» **The task**
Provide the entries once more, identical in every word.

» **Data provided**

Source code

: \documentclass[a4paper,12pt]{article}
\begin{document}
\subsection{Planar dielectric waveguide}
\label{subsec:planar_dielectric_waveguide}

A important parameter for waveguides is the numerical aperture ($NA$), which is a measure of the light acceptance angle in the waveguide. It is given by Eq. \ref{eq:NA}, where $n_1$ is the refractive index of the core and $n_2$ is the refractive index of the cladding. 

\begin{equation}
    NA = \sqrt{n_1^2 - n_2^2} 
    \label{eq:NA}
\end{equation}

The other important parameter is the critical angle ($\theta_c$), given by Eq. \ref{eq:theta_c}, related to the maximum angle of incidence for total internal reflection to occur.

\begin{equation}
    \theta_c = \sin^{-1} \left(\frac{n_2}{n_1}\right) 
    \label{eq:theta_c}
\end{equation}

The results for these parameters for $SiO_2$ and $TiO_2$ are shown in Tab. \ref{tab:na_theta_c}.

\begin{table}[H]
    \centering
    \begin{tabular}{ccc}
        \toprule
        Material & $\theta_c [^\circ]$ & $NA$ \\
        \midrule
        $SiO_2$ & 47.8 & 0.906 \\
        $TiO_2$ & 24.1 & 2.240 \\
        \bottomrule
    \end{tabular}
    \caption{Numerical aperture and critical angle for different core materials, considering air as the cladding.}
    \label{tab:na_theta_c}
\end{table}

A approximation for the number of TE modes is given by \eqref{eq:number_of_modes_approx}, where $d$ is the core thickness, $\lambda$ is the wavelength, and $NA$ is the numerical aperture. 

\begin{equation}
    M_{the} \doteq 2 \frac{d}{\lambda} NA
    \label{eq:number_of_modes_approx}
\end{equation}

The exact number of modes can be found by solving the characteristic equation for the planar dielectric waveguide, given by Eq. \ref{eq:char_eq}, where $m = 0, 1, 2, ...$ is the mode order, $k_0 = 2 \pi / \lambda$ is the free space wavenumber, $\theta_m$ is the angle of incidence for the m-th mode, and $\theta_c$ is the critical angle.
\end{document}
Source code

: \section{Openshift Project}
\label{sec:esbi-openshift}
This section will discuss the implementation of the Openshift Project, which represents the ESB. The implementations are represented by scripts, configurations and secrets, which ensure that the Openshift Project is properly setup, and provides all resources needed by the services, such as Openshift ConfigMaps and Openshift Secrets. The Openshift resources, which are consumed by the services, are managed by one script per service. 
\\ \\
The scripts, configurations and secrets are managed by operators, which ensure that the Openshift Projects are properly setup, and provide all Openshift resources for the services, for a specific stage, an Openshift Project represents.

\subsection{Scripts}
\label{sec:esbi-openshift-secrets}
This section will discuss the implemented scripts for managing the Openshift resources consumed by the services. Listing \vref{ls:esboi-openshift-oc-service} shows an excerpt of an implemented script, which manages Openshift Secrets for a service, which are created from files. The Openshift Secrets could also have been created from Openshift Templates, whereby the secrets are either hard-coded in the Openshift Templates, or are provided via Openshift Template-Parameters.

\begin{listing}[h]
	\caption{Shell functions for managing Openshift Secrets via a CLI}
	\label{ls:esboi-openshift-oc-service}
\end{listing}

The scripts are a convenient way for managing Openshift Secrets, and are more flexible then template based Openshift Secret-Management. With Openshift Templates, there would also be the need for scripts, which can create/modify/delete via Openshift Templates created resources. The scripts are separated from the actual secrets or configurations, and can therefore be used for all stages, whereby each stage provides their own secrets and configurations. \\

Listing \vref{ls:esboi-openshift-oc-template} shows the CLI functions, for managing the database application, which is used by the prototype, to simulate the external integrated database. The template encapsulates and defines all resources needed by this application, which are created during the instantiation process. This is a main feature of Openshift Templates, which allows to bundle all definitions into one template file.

» **Finished exercise**
Source code

: \documentclass[a4paper,12pt]{article}
\begin{document}
\subsection{Planar dielectric waveguide}
\label{subsec:planar_dielectric_waveguide}

A important parameter for waveguides is the numerical aperture ($NA$), which is a measure of the light acceptance angle in the waveguide. It is given by Eq. \ref{eq:NA}, where $n_1$ is the refractive index of the core and $n_2$ is the refractive index of the cladding. 

\begin{equation}
    NA = \sqrt{n_1^2 - n_2^2} 
    \label{eq:NA}
\end{equation}

The other important parameter is the critical angle ($\theta_c$), given by Eq. \ref{eq:theta_c}, related to the maximum angle of incidence for total internal reflection to occur.

\begin{equation}
    \theta_c = \sin^{-1} \left(\frac{n_2}{n_1}\right) 
    \label{eq:theta_c}
\end{equation}

The results for these parameters for $SiO_2$ and $TiO_2$ are shown in Tab. \ref{tab:na_theta_c}.

\begin{table}[H]
    \centering
    \begin{tabular}{ccc}
        \toprule
        Material & $\theta_c [^\circ]$ & $NA$ \\
        \midrule
        $SiO_2$ & 47.8 & 0.906 \\
        $TiO_2$ & 24.1 & 2.240 \\
        \bottomrule
    \end{tabular}
    \caption{Numerical aperture and critical angle for different core materials, considering air as the cladding.}
    \label{tab:na_theta_c}
\end{table}

A approximation for the number of TE modes is given by \eqref{eq:number_of_modes_approx}, where $d$ is the core thickness, $\lambda$ is the wavelength, and $NA$ is the numerical aperture. 

\begin{equation}
    M_{the} \doteq 2 \frac{d}{\lambda} NA
    \label{eq:number_of_modes_approx}
\end{equation}

The exact number of modes can be found by solving the characteristic equation for the planar dielectric waveguide, given by Eq. \ref{eq:char_eq}, where $m = 0, 1, 2, ...$ is the mode order, $k_0 = 2 \pi / \lambda$ is the free space wavenumber, $\theta_m$ is the angle of incidence for the m-th mode, and $\theta_c$ is the critical angle.
\end{document}
Source code

: \section{Openshift Project}
\label{sec:esbi-openshift}
This section will discuss the implementation of the Openshift Project, which represents the ESB. The implementations are represented by scripts, configurations and secrets, which ensure that the Openshift Project is properly setup, and provides all resources needed by the services, such as Openshift ConfigMaps and Openshift Secrets. The Openshift resources, which are consumed by the services, are managed by one script per service. 
\\ \\
The scripts, configurations and secrets are managed by operators, which ensure that the Openshift Projects are properly setup, and provide all Openshift resources for the services, for a specific stage, an Openshift Project represents.

\subsection{Scripts}
\label{sec:esbi-openshift-secrets}
This section will discuss the implemented scripts for managing the Openshift resources consumed by the services. Listing \vref{ls:esboi-openshift-oc-service} shows an excerpt of an implemented script, which manages Openshift Secrets for a service, which are created from files. The Openshift Secrets could also have been created from Openshift Templates, whereby the secrets are either hard-coded in the Openshift Templates, or are provided via Openshift Template-Parameters.

\begin{listing}[h]
	\caption{Shell functions for managing Openshift Secrets via a CLI}
	\label{ls:esboi-openshift-oc-service}
\end{listing}

The scripts are a convenient way for managing Openshift Secrets, and are more flexible then template based Openshift Secret-Management. With Openshift Templates, there would also be the need for scripts, which can create/modify/delete via Openshift Templates created resources. The scripts are separated from the actual secrets or configurations, and can therefore be used for all stages, whereby each stage provides their own secrets and configurations. \\

Listing \vref{ls:esboi-openshift-oc-template} shows the CLI functions, for managing the database application, which is used by the prototype, to simulate the external integrated database. The template encapsulates and defines all resources needed by this application, which are created during the instantiation process. This is a main feature of Openshift Templates, which allows to bundle all definitions into one template file.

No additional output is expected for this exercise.